**ABOUT THIS TASK:**
For the records below, print the lines from the line with "## Getting started" through the line with "## Install the In-Memory OLTP sample" exactly as written; include both end lines and exclude the rest.

**MATERIAL TO PROCESS:**
● ● ● ● ● ● ●

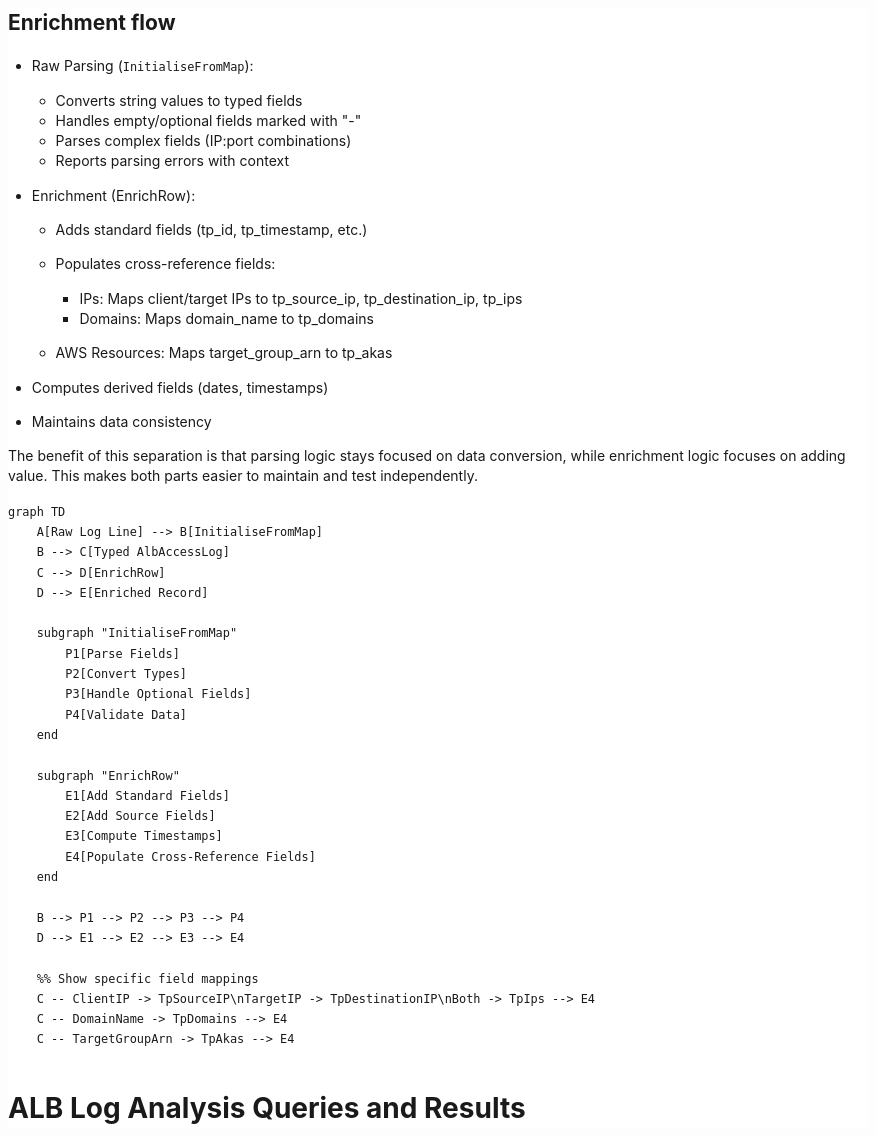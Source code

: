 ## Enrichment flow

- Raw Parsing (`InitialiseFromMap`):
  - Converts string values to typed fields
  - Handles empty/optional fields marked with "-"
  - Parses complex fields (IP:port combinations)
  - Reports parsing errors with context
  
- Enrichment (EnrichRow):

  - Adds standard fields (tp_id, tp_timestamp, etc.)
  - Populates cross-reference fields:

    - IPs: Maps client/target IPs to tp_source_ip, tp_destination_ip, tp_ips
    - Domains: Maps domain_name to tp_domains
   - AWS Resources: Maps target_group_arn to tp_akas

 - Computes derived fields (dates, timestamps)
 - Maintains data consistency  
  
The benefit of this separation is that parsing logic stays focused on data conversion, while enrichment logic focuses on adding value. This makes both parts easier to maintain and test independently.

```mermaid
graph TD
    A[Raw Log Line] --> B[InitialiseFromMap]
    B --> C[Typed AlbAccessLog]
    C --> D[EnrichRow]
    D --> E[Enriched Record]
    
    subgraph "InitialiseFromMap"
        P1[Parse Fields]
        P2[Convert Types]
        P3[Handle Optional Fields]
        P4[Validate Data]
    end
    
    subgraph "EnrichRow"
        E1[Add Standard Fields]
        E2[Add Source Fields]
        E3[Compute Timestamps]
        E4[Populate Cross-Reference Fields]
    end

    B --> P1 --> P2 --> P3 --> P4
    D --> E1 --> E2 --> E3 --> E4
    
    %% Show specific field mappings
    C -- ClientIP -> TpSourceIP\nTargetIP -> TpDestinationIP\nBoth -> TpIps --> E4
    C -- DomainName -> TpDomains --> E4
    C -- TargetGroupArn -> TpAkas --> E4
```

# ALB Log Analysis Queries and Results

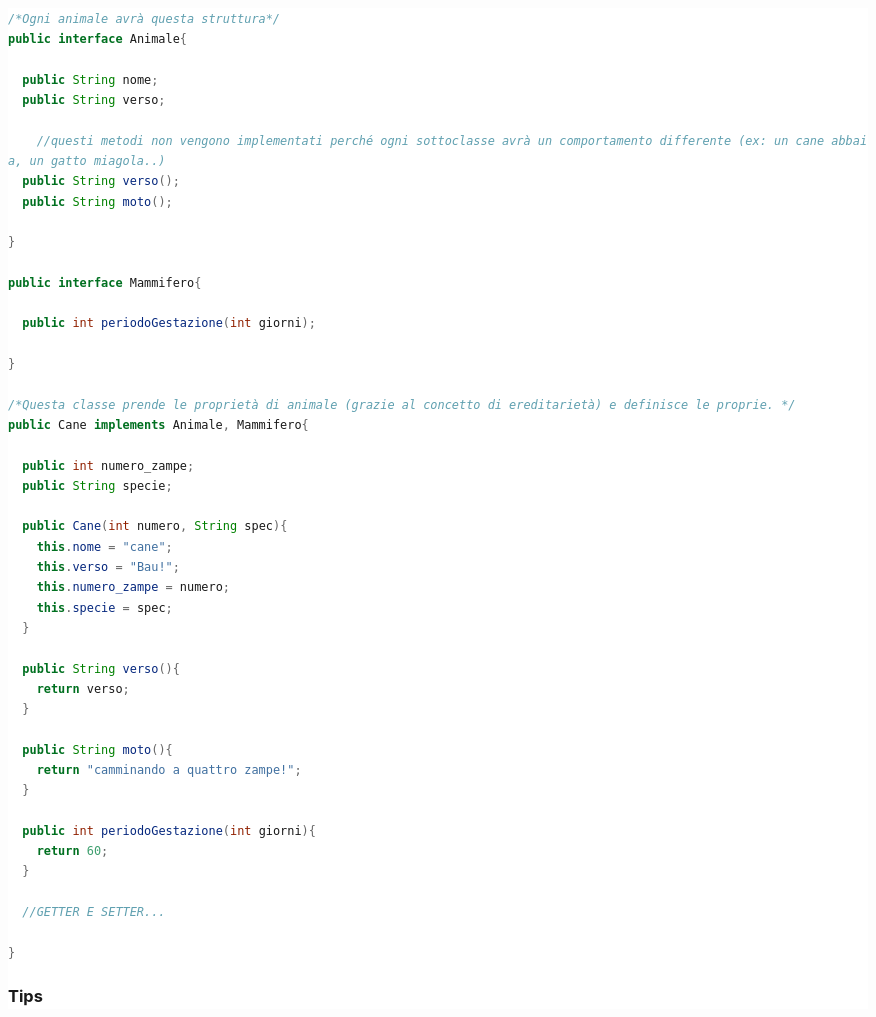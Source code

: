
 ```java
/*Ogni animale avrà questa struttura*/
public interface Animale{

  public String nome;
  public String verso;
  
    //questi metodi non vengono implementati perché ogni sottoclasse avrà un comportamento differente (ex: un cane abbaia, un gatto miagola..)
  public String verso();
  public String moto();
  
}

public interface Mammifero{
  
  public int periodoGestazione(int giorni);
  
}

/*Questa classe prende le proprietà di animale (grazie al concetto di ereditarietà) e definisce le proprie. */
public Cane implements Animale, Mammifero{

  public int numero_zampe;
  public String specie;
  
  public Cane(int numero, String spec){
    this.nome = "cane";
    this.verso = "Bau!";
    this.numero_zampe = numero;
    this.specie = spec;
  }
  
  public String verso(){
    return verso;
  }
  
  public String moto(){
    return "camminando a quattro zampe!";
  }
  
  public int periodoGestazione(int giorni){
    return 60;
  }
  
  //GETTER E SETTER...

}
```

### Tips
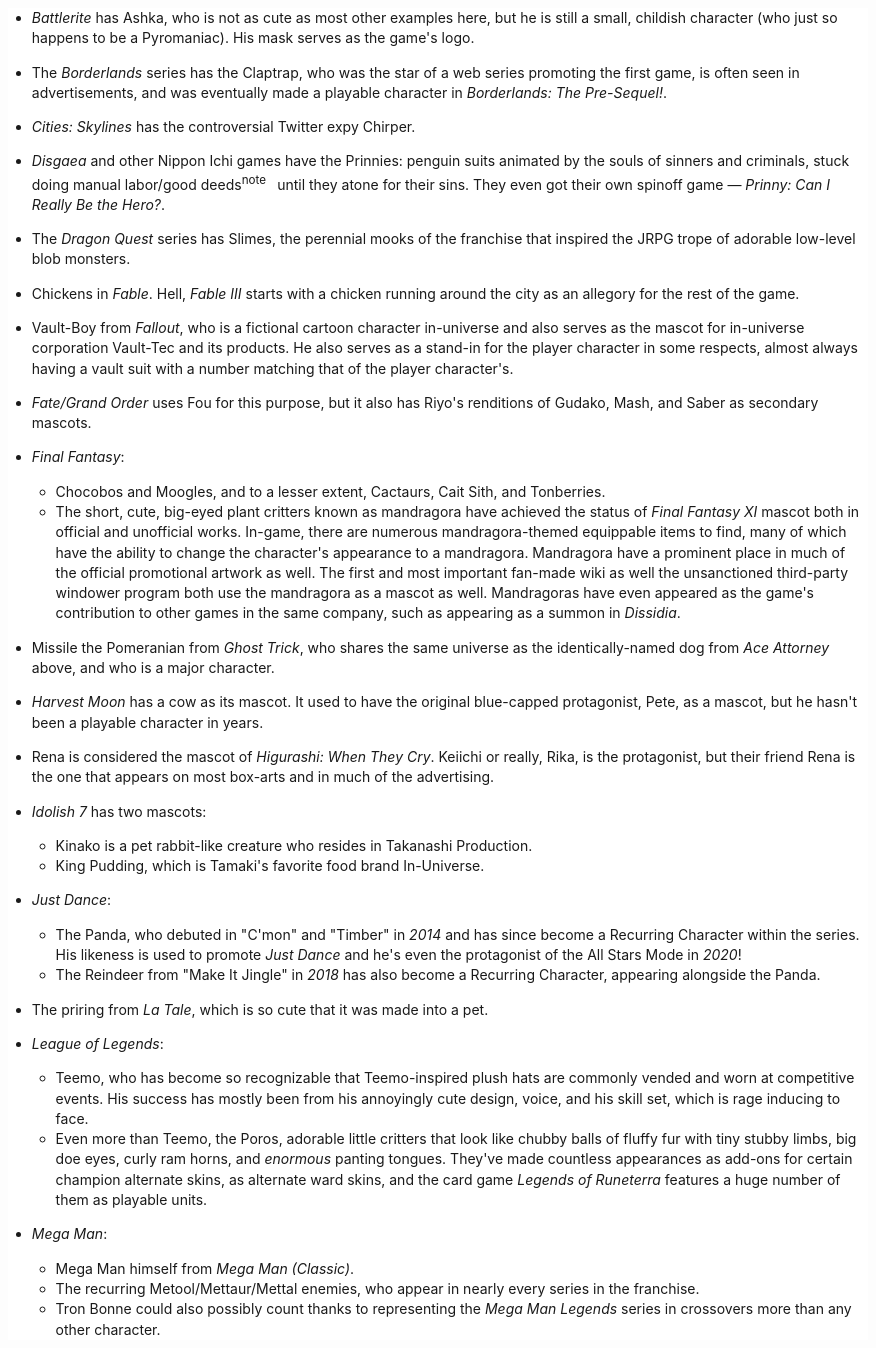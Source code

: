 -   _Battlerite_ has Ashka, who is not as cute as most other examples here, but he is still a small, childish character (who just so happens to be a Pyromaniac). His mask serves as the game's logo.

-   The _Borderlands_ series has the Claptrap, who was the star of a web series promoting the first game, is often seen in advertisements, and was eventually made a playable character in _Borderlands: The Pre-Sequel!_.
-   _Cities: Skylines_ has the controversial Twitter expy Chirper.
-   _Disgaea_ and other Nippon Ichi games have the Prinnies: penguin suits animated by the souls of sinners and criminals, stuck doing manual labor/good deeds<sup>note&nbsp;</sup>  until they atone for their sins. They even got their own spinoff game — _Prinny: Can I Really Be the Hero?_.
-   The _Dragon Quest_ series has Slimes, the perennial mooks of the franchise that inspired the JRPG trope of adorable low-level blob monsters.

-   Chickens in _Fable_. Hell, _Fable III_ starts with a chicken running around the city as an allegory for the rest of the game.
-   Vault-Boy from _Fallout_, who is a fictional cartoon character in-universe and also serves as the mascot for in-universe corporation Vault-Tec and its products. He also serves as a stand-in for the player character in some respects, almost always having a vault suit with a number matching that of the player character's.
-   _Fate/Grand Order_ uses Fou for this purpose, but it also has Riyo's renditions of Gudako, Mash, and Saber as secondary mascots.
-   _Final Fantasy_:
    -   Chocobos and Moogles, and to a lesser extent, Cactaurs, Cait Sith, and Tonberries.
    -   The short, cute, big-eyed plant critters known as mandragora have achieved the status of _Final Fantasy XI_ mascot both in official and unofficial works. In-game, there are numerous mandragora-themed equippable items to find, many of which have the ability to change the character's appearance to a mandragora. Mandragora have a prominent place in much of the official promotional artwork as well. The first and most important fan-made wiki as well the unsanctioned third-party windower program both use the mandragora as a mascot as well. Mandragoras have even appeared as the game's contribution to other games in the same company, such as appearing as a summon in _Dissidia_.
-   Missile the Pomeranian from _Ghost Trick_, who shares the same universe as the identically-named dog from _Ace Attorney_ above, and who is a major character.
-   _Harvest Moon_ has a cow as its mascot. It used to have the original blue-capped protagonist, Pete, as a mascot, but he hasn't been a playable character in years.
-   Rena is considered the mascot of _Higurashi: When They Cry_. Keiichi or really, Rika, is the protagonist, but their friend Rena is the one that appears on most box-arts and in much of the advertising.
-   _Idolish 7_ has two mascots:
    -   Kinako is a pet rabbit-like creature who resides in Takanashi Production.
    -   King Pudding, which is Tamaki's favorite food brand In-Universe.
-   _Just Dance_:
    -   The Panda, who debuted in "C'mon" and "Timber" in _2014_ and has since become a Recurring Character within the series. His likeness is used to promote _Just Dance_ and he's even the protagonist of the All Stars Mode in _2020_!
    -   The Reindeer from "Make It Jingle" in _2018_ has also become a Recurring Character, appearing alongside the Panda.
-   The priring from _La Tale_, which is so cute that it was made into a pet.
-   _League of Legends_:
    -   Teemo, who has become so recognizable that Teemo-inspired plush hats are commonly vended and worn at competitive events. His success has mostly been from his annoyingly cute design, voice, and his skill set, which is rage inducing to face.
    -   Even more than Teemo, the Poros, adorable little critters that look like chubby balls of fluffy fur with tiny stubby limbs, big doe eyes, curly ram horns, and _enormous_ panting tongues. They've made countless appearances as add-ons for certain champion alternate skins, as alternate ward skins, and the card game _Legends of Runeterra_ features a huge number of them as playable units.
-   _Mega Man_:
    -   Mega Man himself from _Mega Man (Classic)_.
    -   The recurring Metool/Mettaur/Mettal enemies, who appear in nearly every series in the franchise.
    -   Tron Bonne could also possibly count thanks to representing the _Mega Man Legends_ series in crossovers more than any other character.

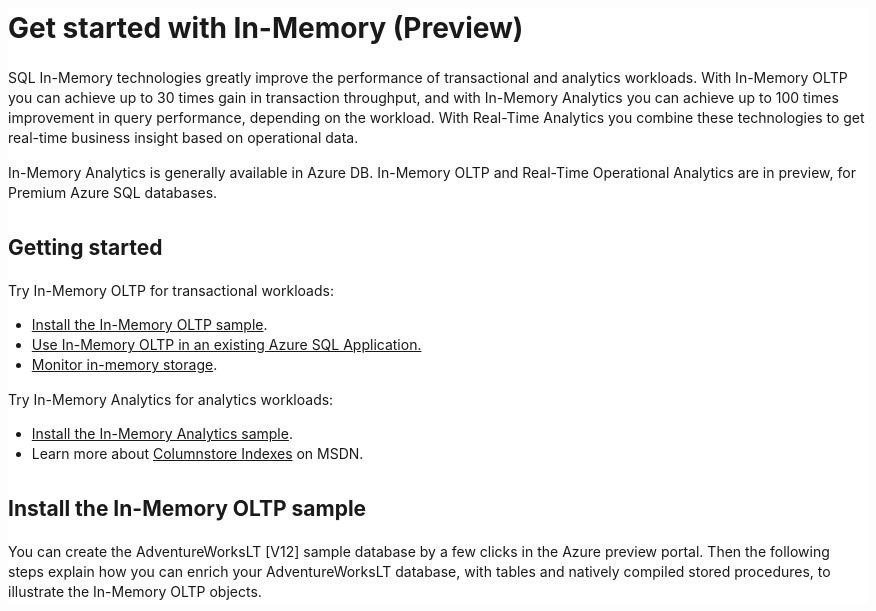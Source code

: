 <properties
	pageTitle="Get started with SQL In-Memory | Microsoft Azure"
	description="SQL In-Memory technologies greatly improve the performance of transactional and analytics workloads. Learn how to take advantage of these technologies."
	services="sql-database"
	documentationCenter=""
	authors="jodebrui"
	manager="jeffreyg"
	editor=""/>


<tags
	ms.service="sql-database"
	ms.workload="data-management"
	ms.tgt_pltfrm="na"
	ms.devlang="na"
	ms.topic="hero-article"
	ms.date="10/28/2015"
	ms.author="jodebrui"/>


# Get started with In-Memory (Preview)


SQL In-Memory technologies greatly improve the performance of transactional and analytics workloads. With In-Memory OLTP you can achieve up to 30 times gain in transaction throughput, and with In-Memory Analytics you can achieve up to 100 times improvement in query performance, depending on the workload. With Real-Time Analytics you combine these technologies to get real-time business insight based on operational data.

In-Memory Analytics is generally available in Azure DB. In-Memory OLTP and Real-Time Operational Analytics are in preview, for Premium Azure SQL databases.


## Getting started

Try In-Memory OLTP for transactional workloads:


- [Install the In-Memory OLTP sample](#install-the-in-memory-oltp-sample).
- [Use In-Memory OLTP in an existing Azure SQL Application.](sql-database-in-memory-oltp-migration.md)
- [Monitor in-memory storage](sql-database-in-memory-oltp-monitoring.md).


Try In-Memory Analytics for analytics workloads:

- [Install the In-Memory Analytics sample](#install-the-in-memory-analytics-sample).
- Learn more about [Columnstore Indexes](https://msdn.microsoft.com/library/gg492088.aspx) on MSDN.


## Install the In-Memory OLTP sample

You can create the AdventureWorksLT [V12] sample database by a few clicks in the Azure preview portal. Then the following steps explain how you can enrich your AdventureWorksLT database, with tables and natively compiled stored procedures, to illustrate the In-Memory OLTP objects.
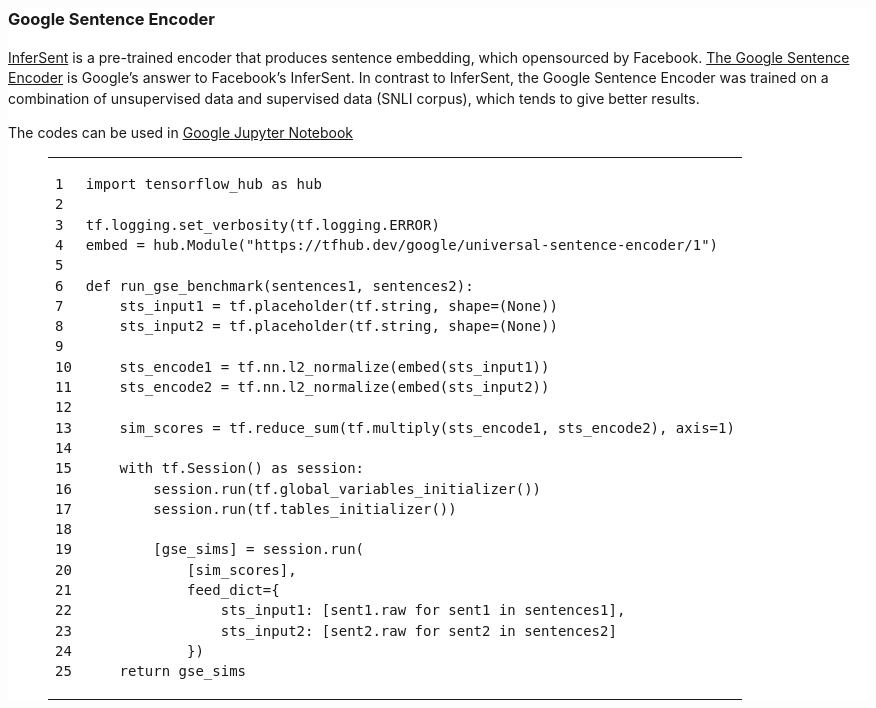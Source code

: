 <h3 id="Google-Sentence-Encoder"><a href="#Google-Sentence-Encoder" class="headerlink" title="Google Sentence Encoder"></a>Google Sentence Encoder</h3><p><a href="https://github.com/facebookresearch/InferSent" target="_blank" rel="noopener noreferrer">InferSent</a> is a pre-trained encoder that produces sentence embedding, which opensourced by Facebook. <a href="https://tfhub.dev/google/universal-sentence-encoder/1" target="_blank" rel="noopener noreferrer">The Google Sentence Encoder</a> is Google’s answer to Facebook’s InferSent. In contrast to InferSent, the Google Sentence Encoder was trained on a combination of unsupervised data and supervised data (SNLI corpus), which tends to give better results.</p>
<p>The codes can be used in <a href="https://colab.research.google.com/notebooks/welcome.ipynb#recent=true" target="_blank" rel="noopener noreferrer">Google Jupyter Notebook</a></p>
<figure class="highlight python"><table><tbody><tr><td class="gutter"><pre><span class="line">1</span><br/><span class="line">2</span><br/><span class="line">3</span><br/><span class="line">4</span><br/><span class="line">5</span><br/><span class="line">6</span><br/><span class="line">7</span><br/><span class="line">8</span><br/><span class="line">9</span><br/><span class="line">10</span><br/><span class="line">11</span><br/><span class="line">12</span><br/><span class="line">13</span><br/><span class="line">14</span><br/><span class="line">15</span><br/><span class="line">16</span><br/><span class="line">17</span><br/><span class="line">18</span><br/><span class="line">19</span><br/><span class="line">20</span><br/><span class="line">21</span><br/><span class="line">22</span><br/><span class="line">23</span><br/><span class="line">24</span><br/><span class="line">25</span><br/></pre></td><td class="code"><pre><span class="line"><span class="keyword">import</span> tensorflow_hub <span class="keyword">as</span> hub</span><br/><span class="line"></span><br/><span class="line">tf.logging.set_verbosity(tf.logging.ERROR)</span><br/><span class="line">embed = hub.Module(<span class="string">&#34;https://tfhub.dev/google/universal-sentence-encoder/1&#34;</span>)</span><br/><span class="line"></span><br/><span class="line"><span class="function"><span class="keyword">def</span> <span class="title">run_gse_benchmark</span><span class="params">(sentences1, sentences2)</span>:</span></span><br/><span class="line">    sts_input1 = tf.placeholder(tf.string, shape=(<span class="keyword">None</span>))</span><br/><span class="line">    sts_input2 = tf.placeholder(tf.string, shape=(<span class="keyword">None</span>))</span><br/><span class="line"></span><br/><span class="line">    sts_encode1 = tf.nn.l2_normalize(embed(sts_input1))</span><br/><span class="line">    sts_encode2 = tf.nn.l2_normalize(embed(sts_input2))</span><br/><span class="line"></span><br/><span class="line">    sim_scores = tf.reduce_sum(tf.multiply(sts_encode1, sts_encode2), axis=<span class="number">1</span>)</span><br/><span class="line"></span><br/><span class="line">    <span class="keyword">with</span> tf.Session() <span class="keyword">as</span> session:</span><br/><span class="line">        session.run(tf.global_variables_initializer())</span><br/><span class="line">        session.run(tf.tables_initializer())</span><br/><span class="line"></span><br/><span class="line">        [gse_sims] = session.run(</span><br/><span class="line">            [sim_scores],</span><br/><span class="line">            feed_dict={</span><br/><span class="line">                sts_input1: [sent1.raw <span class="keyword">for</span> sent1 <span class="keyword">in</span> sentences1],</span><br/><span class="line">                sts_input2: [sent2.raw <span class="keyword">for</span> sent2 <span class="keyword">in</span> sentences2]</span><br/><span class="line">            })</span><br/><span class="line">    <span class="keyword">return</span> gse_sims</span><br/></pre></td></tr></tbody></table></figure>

● ● ● ● ● ● ●

**EXERCISE ANSWER:**
## Getting started

Try In-Memory OLTP for transactional workloads:


- [Install the In-Memory OLTP sample](#install-the-in-memory-oltp-sample).
- [Use In-Memory OLTP in an existing Azure SQL Application.](sql-database-in-memory-oltp-migration.md)
- [Monitor in-memory storage](sql-database-in-memory-oltp-monitoring.md).


Try In-Memory Analytics for analytics workloads:

- [Install the In-Memory Analytics sample](#install-the-in-memory-analytics-sample).
- Learn more about [Columnstore Indexes](https://msdn.microsoft.com/library/gg492088.aspx) on MSDN.


## Install the In-Memory OLTP sample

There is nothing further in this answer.